É compreensível que as paixões se façam presentes na política, dada sua proximidade e importância para a vida em sociedade e para cada indivíduo em particular. Afinal, desde a raiz da palavra, que remonta à Grécia antiga, a política é aquilo que é próprio da sociedade, o que é de interesse de todos como cidadãos. Nessa esfera, tomam-se decisões e protagonizam-se ações que têm influência direta no cotidiano de cada pessoa, esteja ela interessada ou não no debate político.

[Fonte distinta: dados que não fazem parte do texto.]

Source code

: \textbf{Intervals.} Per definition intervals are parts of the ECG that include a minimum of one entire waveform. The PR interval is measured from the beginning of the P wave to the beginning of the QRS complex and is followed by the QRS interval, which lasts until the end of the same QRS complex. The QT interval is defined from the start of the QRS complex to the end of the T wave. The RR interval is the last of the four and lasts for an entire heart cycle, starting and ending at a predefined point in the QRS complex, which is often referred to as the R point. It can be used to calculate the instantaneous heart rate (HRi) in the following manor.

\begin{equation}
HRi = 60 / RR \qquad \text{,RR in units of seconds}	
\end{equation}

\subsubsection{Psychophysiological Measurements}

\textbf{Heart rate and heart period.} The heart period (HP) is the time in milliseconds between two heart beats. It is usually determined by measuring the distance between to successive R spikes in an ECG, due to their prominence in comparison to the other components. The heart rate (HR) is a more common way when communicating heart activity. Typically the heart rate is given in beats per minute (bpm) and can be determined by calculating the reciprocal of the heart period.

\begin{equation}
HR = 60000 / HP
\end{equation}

Por sua importância à vida de cada cidadão, justamente, é que a temperança deve ser uma qualidade do debate e dos embates políticos. Sabe-se que o objetivo do sistema político é a manutenção da ordem pública pactuada, garantida pelas leis e instituições de determinado território, e a defesa da integridade daqueles que vivem nele e sob suas regras. Para tal, o instrumento da razão se faz indispensável. É mister ter e apresentar ideias claras e um pleito deve ser, fundamentalmente, uma disputa saudável entre projetos - no caso das eleições de novembro - para os municípios. Os humores não devem turvar a visão do que importa, do que de fato está em jogo na escolha deste ou daquele projeto de administração do bem público.

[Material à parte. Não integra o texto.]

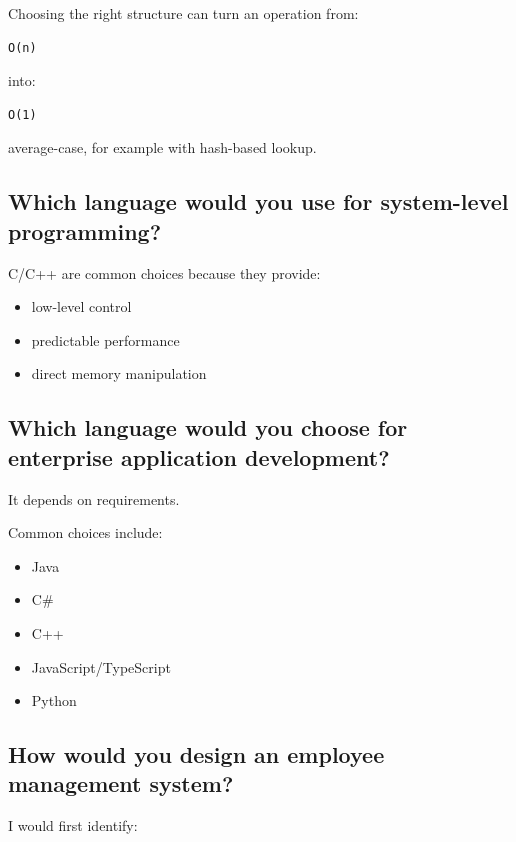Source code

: Choosing the right structure can turn an operation from:

\begin{lstlisting}
O(n)
\end{lstlisting}

into:

\begin{lstlisting}
O(1)
\end{lstlisting}

average-case, for example with hash-based lookup.

\medskip

\subsection{Which language would you use for system-level programming?}

C/C++ are common choices because they provide:

\begin{itemize}
  \item low-level control
  \item predictable performance
  \item direct memory manipulation
\end{itemize}

\medskip

\subsection{Which language would you choose for enterprise application development?}

It depends on requirements.

Common choices include:

\begin{itemize}
  \item Java
  \item C\#
  \item C++
  \item JavaScript/TypeScript
  \item Python
\end{itemize}

\medskip

\subsection{How would you design an employee management system?}

I would first identify:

Em vistas do esclarecimento, o cidadão tem disponível os planos de governo elaborados pelas candidaturas de cada postulante a representá-lo, neste pleito, no cargo de prefeito. Neste documento, os candidatos ao Executivo precisam informar suas principais ideias e propostas para a administração municipal.

A apresentação da Proposta de Governo é obrigatória, desde 2009, quando o documento tornou-se uma exigência para as candidaturas, conforme consta hoje na Lei 9.504/97, que regula as eleições brasileiras. A proposta consta na lista de documentos que o candidato precisa enviar ao Tribunal Superior Eleitoral (TSE), sob pena de não ser habilitado a participar da disputa eleitoral.

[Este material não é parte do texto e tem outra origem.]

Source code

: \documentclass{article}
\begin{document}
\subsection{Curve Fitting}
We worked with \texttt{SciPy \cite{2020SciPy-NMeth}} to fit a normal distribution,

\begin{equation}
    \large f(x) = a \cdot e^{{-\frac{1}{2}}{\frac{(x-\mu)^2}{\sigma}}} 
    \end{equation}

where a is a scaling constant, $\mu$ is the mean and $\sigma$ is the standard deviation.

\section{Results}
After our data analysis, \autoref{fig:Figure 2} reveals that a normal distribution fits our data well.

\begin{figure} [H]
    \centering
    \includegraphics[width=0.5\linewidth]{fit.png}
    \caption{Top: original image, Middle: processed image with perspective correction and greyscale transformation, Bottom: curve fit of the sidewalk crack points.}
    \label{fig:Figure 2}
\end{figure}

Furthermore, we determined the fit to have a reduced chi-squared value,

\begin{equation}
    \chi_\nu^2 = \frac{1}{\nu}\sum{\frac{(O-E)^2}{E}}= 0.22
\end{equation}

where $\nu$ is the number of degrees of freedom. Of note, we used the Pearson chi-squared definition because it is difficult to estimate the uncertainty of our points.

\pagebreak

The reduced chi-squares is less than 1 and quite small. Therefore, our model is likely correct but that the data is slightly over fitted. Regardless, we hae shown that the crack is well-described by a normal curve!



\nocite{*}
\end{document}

Apesar de ser compulsória, a Proposta de Governo não segue uma padronização. Infelizmente, esse é um ponto negativo que atravessará o caminho do eleitor que se dispõe a conhecê-los. Contudo, mesmo que longe do ideal, está disponível no site do Tribunal Superior Eleitoral, juntamente a outros documentos obrigatórios exigidos dos candidatos, esse documento singular.

Uma Proposta de Governo é uma carta de intenções, um compromisso firmado com toda a sociedade. Em princípio, conhecê-lo contribui para que as escolhas tomadas sejam feitas de forma consciente, fundamentadas e certificadas. É o que exige um ato fundante e definidor, como o sufrágio que espera a sociedade no próximo mês de novembro.